To scan or not to scan…?

A question I’m often asked by patients is:

“Should I get an MRI scan to find out what is going on?”

Most of the time I end up explaining that a scan is not needed as they rarely shows ‘what’s going on’ and there is evidence to suggest that getting an MRI scan can lead to worse outcomes for the patient.

This may seem counter-intuitive especially as imaging is becoming more advanced and easily available. However, an MRI scan is just a series of photos of the inside body, a black and white snapshot of the physical state of the tissues. It is not the magic diagnostic tool some people would like to believe!

It’s a bit like trying to figure out what’s wrong with your computer by taking the case off and photographing the inside. That photo will tell you about the physical state of the computer and you might see some scratches, dust or even cracks, but you’ve no way of knowing how long they’ve been there or how relevant they are to the problem with the computer. That photo cannot tell us how well all the systems are working or if all the software is running smoothly. If there is a large crack in the hard drive or something obviously out of place then the photo can help identify that, but otherwise it’s not really much use.

How useful is this photo in helping fix the computer? (Remember human bodies are far more complex than computers!)

The story is much the same with MRI scans. They cannot tell us how the nervous system and muscles are working, how those body parts look when you’re moving or anything about the complex physiology that leads to pain.  However, you will definitely find changes and ‘abnormalities’ on a scan of any body part but large scale studies in people without pain have shown that these findings are very common:

Did you know that over 50% of people in their 30s without back pain have ‘disc degeneration’ on MRI scan? (1).

Or that 88% of people aged 51 – 89 had some sort of ‘pathology’ found on an MRI scan of their knee yet reported no knee pain at all? (2)

This leads us to the biggest danger of scans: they lead to the over-medicalisation of normal ageing processes and people becoming scared that they are ‘damaged’ or ‘broken’. A study in the USA showed that people who had an MRI soon after the onset of back pain had worse outcomes and higher levels of reported disability than similar people with back pain who did not have an MRI (3).

This is not to say scans are not useful, just that we need to carefully consider how and when we use them. Most importantly the results need to be interpreted in the context of the normal findings across the population.

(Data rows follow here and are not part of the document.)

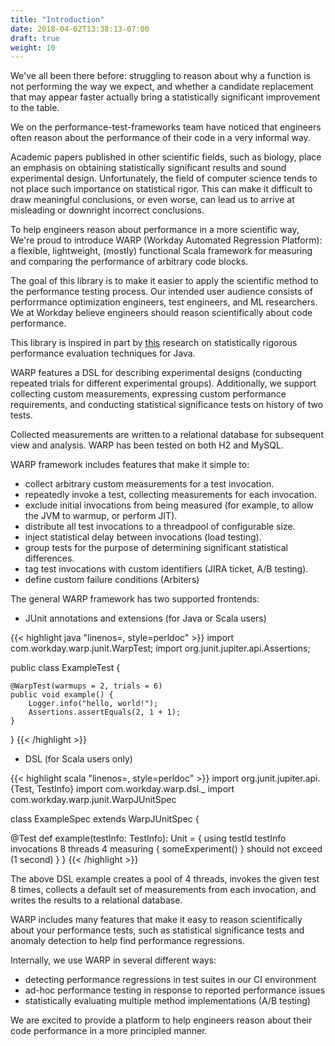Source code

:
 ```yaml
---
title: "Introduction"
date: 2018-04-02T13:38:13-07:00
draft: true
weight: 10
---
```


We've all been there before: struggling to reason about why a function is not performing the way we expect,
and whether a candidate replacement that may appear faster actually bring a statistically significant
improvement to the table. 

We on the performance-test-frameworks team have noticed that engineers often reason about the performance
of their code in a very informal way. 

Academic papers published in other scientific fields, such as biology, place an emphasis on 
obtaining statistically significant results and sound experimental design. Unfortunately, the field of computer
science tends to not place such importance on statistical rigor.
This can make it difficult to draw meaningful conclusions, or even worse, can lead us to arrive at misleading or
downright incorrect conclusions.

To help engineers reason about performance in a more scientific way, 
We're proud to introduce WARP (Workday Automated Regression Platform): a flexible, lightweight, (mostly) functional Scala framework for measuring and comparing 
the performance of arbitrary code blocks.

The goal of this library is to make it easier to apply the scientific method to the performance testing process.
Our intended user audience consists of perforrmance optimization engineers, test engineers, and ML researchers.
We at Workday believe engineers should reason scientifically about code performance.

This library is inspired in part by [this](https://dl.acm.org/citation.cfm?id=1297033) research on
statistically rigorous performance evaluation techniques for Java.

WARP features a DSL for describing experimental designs (conducting repeated trials for different experimental
groups).
Additionally, we support collecting custom measurements, expressing custom performance requirements,
and conducting statistical significance tests on history of two tests.

Collected measurements are written to a relational database for subsequent view and analysis. 
WARP has been tested on both H2 and MySQL.

WARP framework includes features that make it simple to:

  - collect arbitrary custom measurements for a test invocation.
  - repeatedly invoke a test, collecting measurements for each invocation.
  - exclude initial invocations from being measured (for example, to allow the JVM to warmup, or perform JIT).
  - distribute all test invocations to a threadpool of configurable size.
  - inject statistical delay between invocations (load testing).
  - group tests for the purpose of determining significant statistical differences.
  - tag test invocations with custom identifiers (JIRA ticket, A/B testing).
  - define custom failure conditions (Arbiters)

The general WARP framework has two supported frontends:

  - JUnit annotations and extensions (for Java or Scala users)

{{< highlight java "linenos=, style=perldoc" >}}
import com.workday.warp.junit.WarpTest;
import org.junit.jupiter.api.Assertions;

public class ExampleTest {

    @WarpTest(warmups = 2, trials = 6)
    public void example() {
        Logger.info("hello, world!");
        Assertions.assertEquals(2, 1 + 1);
    }
}
{{< /highlight >}}

  - DSL (for Scala users only)

{{< highlight scala "linenos=, style=perldoc" >}}
import org.junit.jupiter.api.{Test, TestInfo}
import com.workday.warp.dsl._
import com.workday.warp.junit.WarpJUnitSpec

class ExampleSpec extends WarpJUnitSpec {

  @Test
  def example(testInfo: TestInfo): Unit = {
    using testId testInfo invocations 8 threads 4 measuring {
      someExperiment() 
    } should not exceed (1 second)
  }
}
{{< /highlight >}}

The above DSL example creates a pool of 4 threads, invokes the given test 8 times, collects a default set of measurements
from each invocation, and writes the results to a relational database.

WARP includes many features that make it easy to reason scientifically about your performance tests,
such as statistical significance tests and anomaly detection to help find performance regressions.

Internally, we use WARP in several different ways:
 
  - detecting performance regressions in test suites in our CI environment
  - ad-hoc performance testing in response to reported performance issues
  - statistically evaluating multiple method implementations (A/B testing)

We are excited to provide a platform to help engineers reason about their code performance in a more principled manner.
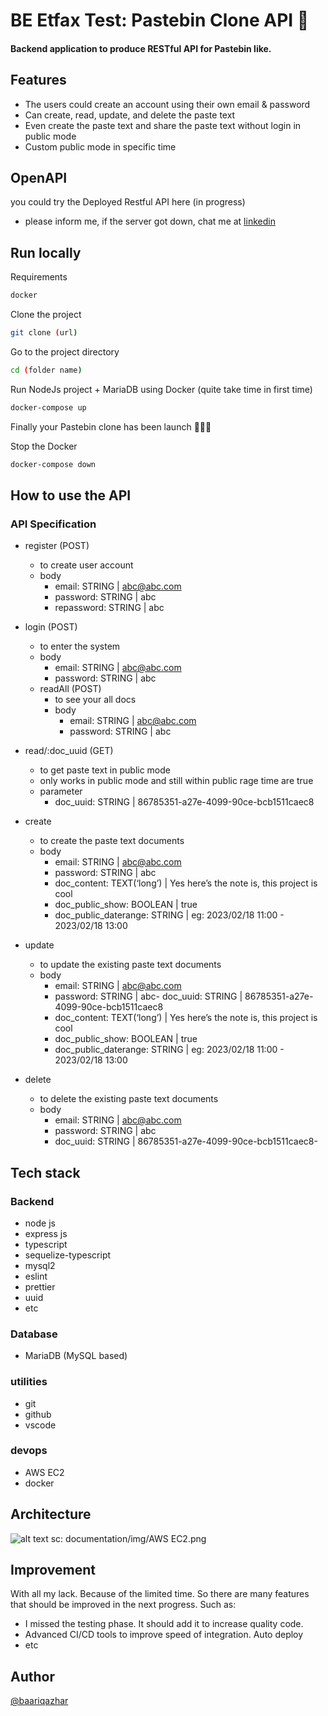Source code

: # BE Etfax Test: Pastebin Clone API 📝

#### Backend application to produce RESTful API for Pastebin like.



## Features
- The users could create an account using their own email & password
- Can create, read, update, and delete the paste text
- Even create the paste text and share the paste text without login in public mode
- Custom public mode in specific time





## OpenAPI
you could try the Deployed Restful API here (in progress)
* please inform me, if the server got down, chat me at [linkedin](https://www.linkedin.com/in/baariq-azhar/)  




## Run locally
Requirements
```bash 
docker
```

Clone the project
```bash 
git clone (url)
```

Go to the project directory
```bash
cd (folder name)
```

Run NodeJs project + MariaDB using Docker (quite take time in first time)
```bash
docker-compose up
```

Finally your Pastebin clone has been launch 🚀🚀🚀

Stop the Docker
```bash
docker-compose down
```





## How to use the API
### API Specification

- register (POST)
    - to create user account
    - body
        - email: STRING | abc@abc.com
        - password: STRING | abc
        - repassword: STRING | abc

- login (POST)
    - to enter the system
    - body
        - email: STRING | abc@abc.com
        - password: STRING | abc
    - readAll (POST)
        - to see your all docs
        - body
            - email: STRING | abc@abc.com
            - password: STRING | abc

- read/:doc_uuid (GET)
    - to get paste text in public mode
    - only works in public mode and still within public rage time are true
    - parameter
        - doc_uuid: STRING | 86785351-a27e-4099-90ce-bcb1511caec8        

- create
    - to create the paste text documents
    - body
        - email: STRING | abc@abc.com
        - password: STRING | abc
        - doc_content: TEXT(‘long’) | Yes here’s the note is, this project is cool
        - doc_public_show: BOOLEAN | true
        - doc_public_daterange: STRING | eg: 2023/02/18 11:00 - 2023/02/18 13:00        


- update
    - to update the existing paste text documents
    - body
        - email: STRING | abc@abc.com
        - password: STRING | abc- doc_uuid: STRING | 86785351-a27e-4099-90ce-bcb1511caec8
        - doc_content: TEXT(‘long’) | Yes here’s the note is, this project is cool
        - doc_public_show: BOOLEAN | true
        - doc_public_daterange: STRING | eg: 2023/02/18 11:00 - 2023/02/18 13:00
    
- delete
    - to delete the existing paste text documents
    - body
        - email: STRING | abc@abc.com
        - password: STRING | abc
        - doc_uuid: STRING | 86785351-a27e-4099-90ce-bcb1511caec8- 















## Tech stack

### Backend

- node js 
- express js
- typescript
- sequelize-typescript
- mysql2
- eslint
- prettier
- uuid
- etc


### Database

- MariaDB (MySQL based)


### utilities
- git
- github
- vscode

### devops
- AWS EC2
- docker







## Architecture

![alt text](https://github.com/BaariqAzhar/be-etfax-test/blob/master/documentation/img/AWS%20EC2.png?raw=true)
sc: documentation/img/AWS EC2.png






## Improvement

With all my lack. Because of the limited time. So there are many features that should be improved in the next progress. Such as:
- I missed the testing phase. It should add it to increase quality code.
- Advanced CI/CD tools to improve speed of integration. Auto deploy
- etc





## Author
[@baariqazhar](https://github.com/BaariqAzhar)


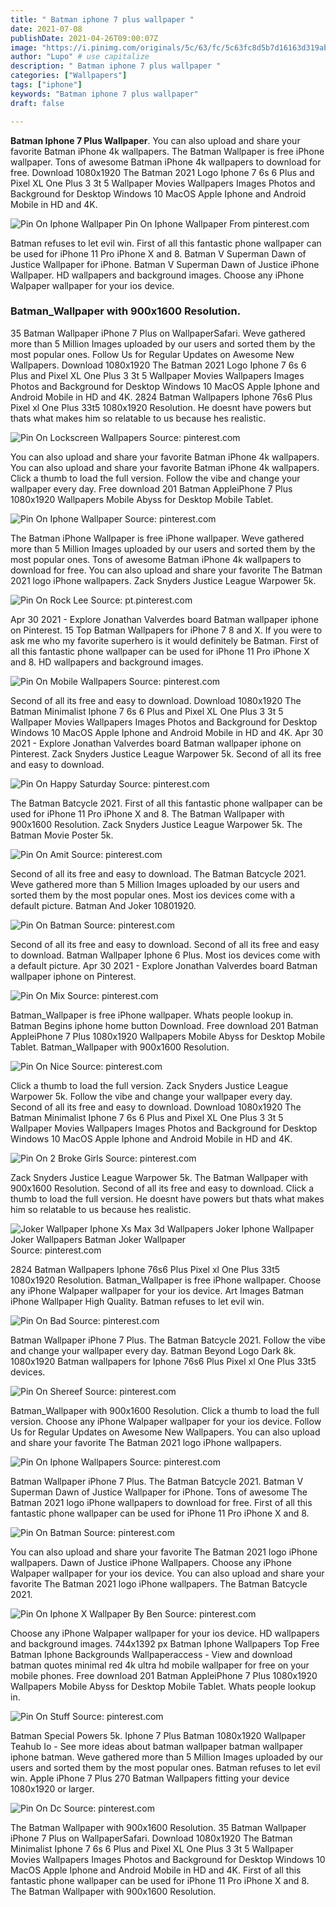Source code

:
 ```yaml
---
title: " Batman iphone 7 plus wallpaper "
date: 2021-07-08
publishDate: 2021-04-26T09:00:07Z
image: "https://i.pinimg.com/originals/5c/63/fc/5c63fc8d5b7d16163d319abb6103b7e6.jpg"
author: "Lupo" # use capitalize
description: " Batman iphone 7 plus wallpaper "
categories: ["Wallpapers"]
tags: ["iphone"]
keywords: "Batman iphone 7 plus wallpaper"
draft: false

---
```



**Batman Iphone 7 Plus Wallpaper**. You can also upload and share your favorite Batman iPhone 4k wallpapers. The Batman Wallpaper is free iPhone wallpaper. Tons of awesome Batman iPhone 4k wallpapers to download for free. Download 1080x1920 The Batman 2021 Logo Iphone 7 6s 6 Plus and Pixel XL One Plus 3 3t 5 Wallpaper Movies Wallpapers Images Photos and Background for Desktop Windows 10 MacOS Apple Iphone and Android Mobile in HD and 4K.

![Pin On Iphone Wallpaper](https://i.pinimg.com/originals/32/f8/7a/32f87aaf15ec5d4f3db39c839582ae0a.jpg "Pin On Iphone Wallpaper")
Pin On Iphone Wallpaper From pinterest.com


Batman refuses to let evil win. First of all this fantastic phone wallpaper can be used for iPhone 11 Pro iPhone X and 8. Batman V Superman Dawn of Justice Wallpaper for iPhone. Batman V Superman Dawn of Justice iPhone Wallpaper. HD wallpapers and background images. Choose any iPhone Walpaper wallpaper for your ios device.

### Batman_Wallpaper with 900x1600 Resolution.

35 Batman Wallpaper iPhone 7 Plus on WallpaperSafari. Weve gathered more than 5 Million Images uploaded by our users and sorted them by the most popular ones. Follow Us for Regular Updates on Awesome New Wallpapers. Download 1080x1920 The Batman 2021 Logo Iphone 7 6s 6 Plus and Pixel XL One Plus 3 3t 5 Wallpaper Movies Wallpapers Images Photos and Background for Desktop Windows 10 MacOS Apple Iphone and Android Mobile in HD and 4K. 2824 Batman Wallpapers Iphone 76s6 Plus Pixel xl One Plus 33t5 1080x1920 Resolution. He doesnt have powers but thats what makes him so relatable to us because hes realistic.


![Pin On Lockscreen Wallpapers](https://i.pinimg.com/originals/a9/3d/ee/a93deed04e4234286ebdb1389a5da846.jpg "Pin On Lockscreen Wallpapers")
Source: pinterest.com

You can also upload and share your favorite Batman iPhone 4k wallpapers. You can also upload and share your favorite Batman iPhone 4k wallpapers. Click a thumb to load the full version. Follow the vibe and change your wallpaper every day. Free download 201 Batman AppleiPhone 7 Plus 1080x1920 Wallpapers Mobile Abyss for Desktop Mobile Tablet.

![Pin On Iphone Wallpaper](https://i.pinimg.com/originals/32/f8/7a/32f87aaf15ec5d4f3db39c839582ae0a.jpg "Pin On Iphone Wallpaper")
Source: pinterest.com

The Batman iPhone Wallpaper is free iPhone wallpaper. Weve gathered more than 5 Million Images uploaded by our users and sorted them by the most popular ones. Tons of awesome Batman iPhone 4k wallpapers to download for free. You can also upload and share your favorite The Batman 2021 logo iPhone wallpapers. Zack Snyders Justice League Warpower 5k.

![Pin On Rock Lee](https://i.pinimg.com/736x/e2/54/6c/e2546c2c0b7e0f66c34e39cc9110fc72.jpg "Pin On Rock Lee")
Source: pt.pinterest.com

Apr 30 2021 - Explore Jonathan Valverdes board Batman wallpaper iphone on Pinterest. 15 Top Batman Wallpapers for iPhone 7 8 and X. If you were to ask me who my favorite superhero is it would definitely be Batman. First of all this fantastic phone wallpaper can be used for iPhone 11 Pro iPhone X and 8. HD wallpapers and background images.

![Pin On Mobile Wallpapers](https://i.pinimg.com/originals/53/90/c4/5390c4024169da4b8c2126478a23d710.jpg "Pin On Mobile Wallpapers")
Source: pinterest.com

Second of all its free and easy to download. Download 1080x1920 The Batman Minimalist Iphone 7 6s 6 Plus and Pixel XL One Plus 3 3t 5 Wallpaper Movies Wallpapers Images Photos and Background for Desktop Windows 10 MacOS Apple Iphone and Android Mobile in HD and 4K. Apr 30 2021 - Explore Jonathan Valverdes board Batman wallpaper iphone on Pinterest. Zack Snyders Justice League Warpower 5k. Second of all its free and easy to download.

![Pin On Happy Saturday](https://i.pinimg.com/originals/83/dc/a7/83dca77c3990eee0c2e97d5d2769e5cc.jpg "Pin On Happy Saturday")
Source: pinterest.com

The Batman Batcycle 2021. First of all this fantastic phone wallpaper can be used for iPhone 11 Pro iPhone X and 8. The Batman Wallpaper with 900x1600 Resolution. Zack Snyders Justice League Warpower 5k. The Batman Movie Poster 5k.

![Pin On Amit](https://i.pinimg.com/474x/63/1a/88/631a88a6880970206cab076bf28ee5be.jpg "Pin On Amit")
Source: pinterest.com

Second of all its free and easy to download. The Batman Batcycle 2021. Weve gathered more than 5 Million Images uploaded by our users and sorted them by the most popular ones. Most ios devices come with a default picture. Batman And Joker 10801920.

![Pin On Batman](https://i.pinimg.com/originals/57/68/1a/57681a358554e74003e7afa3d53f3d7a.jpg "Pin On Batman")
Source: pinterest.com

Second of all its free and easy to download. Second of all its free and easy to download. Batman Wallpaper Iphone 6 Plus. Most ios devices come with a default picture. Apr 30 2021 - Explore Jonathan Valverdes board Batman wallpaper iphone on Pinterest.

![Pin On Mix](https://i.pinimg.com/originals/74/c5/99/74c599dc059fc549881a7363e51f671e.jpg "Pin On Mix")
Source: pinterest.com

Batman_Wallpaper is free iPhone wallpaper. Whats people lookup in. Batman Begins iphone home button Download. Free download 201 Batman AppleiPhone 7 Plus 1080x1920 Wallpapers Mobile Abyss for Desktop Mobile Tablet. Batman_Wallpaper with 900x1600 Resolution.

![Pin On Nice](https://i.pinimg.com/originals/22/06/17/2206179f7f3169e4d9e5a38f753cca9c.jpg "Pin On Nice")
Source: pinterest.com

Click a thumb to load the full version. Zack Snyders Justice League Warpower 5k. Follow the vibe and change your wallpaper every day. Second of all its free and easy to download. Download 1080x1920 The Batman Minimalist Iphone 7 6s 6 Plus and Pixel XL One Plus 3 3t 5 Wallpaper Movies Wallpapers Images Photos and Background for Desktop Windows 10 MacOS Apple Iphone and Android Mobile in HD and 4K.

![Pin On 2 Broke Girls](https://i.pinimg.com/originals/14/75/46/1475469822d2a740501b2fe12c297ea5.jpg "Pin On 2 Broke Girls")
Source: pinterest.com

Zack Snyders Justice League Warpower 5k. The Batman Wallpaper with 900x1600 Resolution. Second of all its free and easy to download. Click a thumb to load the full version. He doesnt have powers but thats what makes him so relatable to us because hes realistic.

![Joker Wallpaper Iphone Xs Max 3d Wallpapers Joker Iphone Wallpaper Joker Wallpapers Batman Joker Wallpaper](https://i.pinimg.com/originals/c9/1d/d5/c91dd569d284bb7e1d912df457c965bd.jpg "Joker Wallpaper Iphone Xs Max 3d Wallpapers Joker Iphone Wallpaper Joker Wallpapers Batman Joker Wallpaper")
Source: pinterest.com

2824 Batman Wallpapers Iphone 76s6 Plus Pixel xl One Plus 33t5 1080x1920 Resolution. Batman_Wallpaper is free iPhone wallpaper. Choose any iPhone Walpaper wallpaper for your ios device. Art Images Batman iPhone Wallpaper High Quality. Batman refuses to let evil win.

![Pin On Bad](https://i.pinimg.com/474x/45/d0/ec/45d0ecb5a86acf29c30dfd20e5b476ec.jpg "Pin On Bad")
Source: pinterest.com

Batman Wallpaper iPhone 7 Plus. The Batman Batcycle 2021. Follow the vibe and change your wallpaper every day. Batman Beyond Logo Dark 8k. 1080x1920 Batman wallpapers for Iphone 76s6 Plus Pixel xl One Plus 33t5 devices.

![Pin On Shereef](https://i.pinimg.com/originals/73/73/72/7373725eefa084a6ac3e5a1b9c06050b.jpg "Pin On Shereef")
Source: pinterest.com

Batman_Wallpaper with 900x1600 Resolution. Click a thumb to load the full version. Choose any iPhone Walpaper wallpaper for your ios device. Follow Us for Regular Updates on Awesome New Wallpapers. You can also upload and share your favorite The Batman 2021 logo iPhone wallpapers.

![Pin On Iphone Wallpapers](https://i.pinimg.com/originals/71/ba/d8/71bad88ad9ef799755d0a9494d428aab.jpg "Pin On Iphone Wallpapers")
Source: pinterest.com

Batman Wallpaper iPhone 7 Plus. The Batman Batcycle 2021. Batman V Superman Dawn of Justice Wallpaper for iPhone. Tons of awesome The Batman 2021 logo iPhone wallpapers to download for free. First of all this fantastic phone wallpaper can be used for iPhone 11 Pro iPhone X and 8.

![Pin On Batman](https://i.pinimg.com/originals/e9/0d/50/e90d507a6b96f2d9978d96181a04ca76.jpg "Pin On Batman")
Source: pinterest.com

You can also upload and share your favorite The Batman 2021 logo iPhone wallpapers. Dawn of Justice iPhone Wallpapers. Choose any iPhone Walpaper wallpaper for your ios device. You can also upload and share your favorite The Batman 2021 logo iPhone wallpapers. The Batman Batcycle 2021.

![Pin On Iphone X Wallpaper By Ben](https://i.pinimg.com/originals/88/69/54/886954b4f52636ca9858532da1672a09.jpg "Pin On Iphone X Wallpaper By Ben")
Source: pinterest.com

Choose any iPhone Walpaper wallpaper for your ios device. HD wallpapers and background images. 744x1392 px Batman Iphone Wallpapers Top Free Batman Iphone Backgrounds Wallpaperaccess - View and download batman quotes minimal red 4k ultra hd mobile wallpaper for free on your mobile phones. Free download 201 Batman AppleiPhone 7 Plus 1080x1920 Wallpapers Mobile Abyss for Desktop Mobile Tablet. Whats people lookup in.

![Pin On Stuff](https://i.pinimg.com/originals/bf/dc/ee/bfdceef907099a68746f77595957ac92.jpg "Pin On Stuff")
Source: pinterest.com

Batman Special Powers 5k. Iphone 7 Plus Batman 1080x1920 Wallpaper Teahub Io - See more ideas about batman wallpaper batman wallpaper iphone batman. Weve gathered more than 5 Million Images uploaded by our users and sorted them by the most popular ones. Batman refuses to let evil win. Apple iPhone 7 Plus 270 Batman Wallpapers fitting your device 1080x1920 or larger.

![Pin On Dc](https://i.pinimg.com/originals/5c/63/fc/5c63fc8d5b7d16163d319abb6103b7e6.jpg "Pin On Dc")
Source: pinterest.com

The Batman Wallpaper with 900x1600 Resolution. 35 Batman Wallpaper iPhone 7 Plus on WallpaperSafari. Download 1080x1920 The Batman Minimalist Iphone 7 6s 6 Plus and Pixel XL One Plus 3 3t 5 Wallpaper Movies Wallpapers Images Photos and Background for Desktop Windows 10 MacOS Apple Iphone and Android Mobile in HD and 4K. First of all this fantastic phone wallpaper can be used for iPhone 11 Pro iPhone X and 8. The Batman Wallpaper with 900x1600 Resolution.

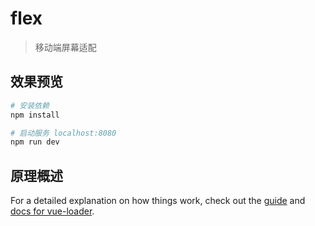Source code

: # flex

> 移动端屏幕适配

## 效果预览

``` bash
# 安装依赖
npm install

# 启动服务 localhost:8080
npm run dev

```
## 原理概述

For a detailed explanation on how things work, check out the [guide](http://vuejs-templates.github.io/webpack/) and [docs for vue-loader](http://vuejs.github.io/vue-loader).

Scans are very good for ruling out pain caused by serious pathology such as fracture, infection or cancers. However these are very rare and usually present with other signs & symptoms that would lead to a scan being ordered.

So, if you’re thinking of getting a scan (or have already had one!) to ‘find out what’s going on’ remember that what we see on the scans doesn’t always match up with the symptoms, many of the findings may also be found in pain-free people and pain is rarely fully explained by scan findings in the absence of serious pathology.

Your body is constantly adapting and ‘abnormal findings’ on a scan may in fact be evidence of your body adapting to the demands you place on it!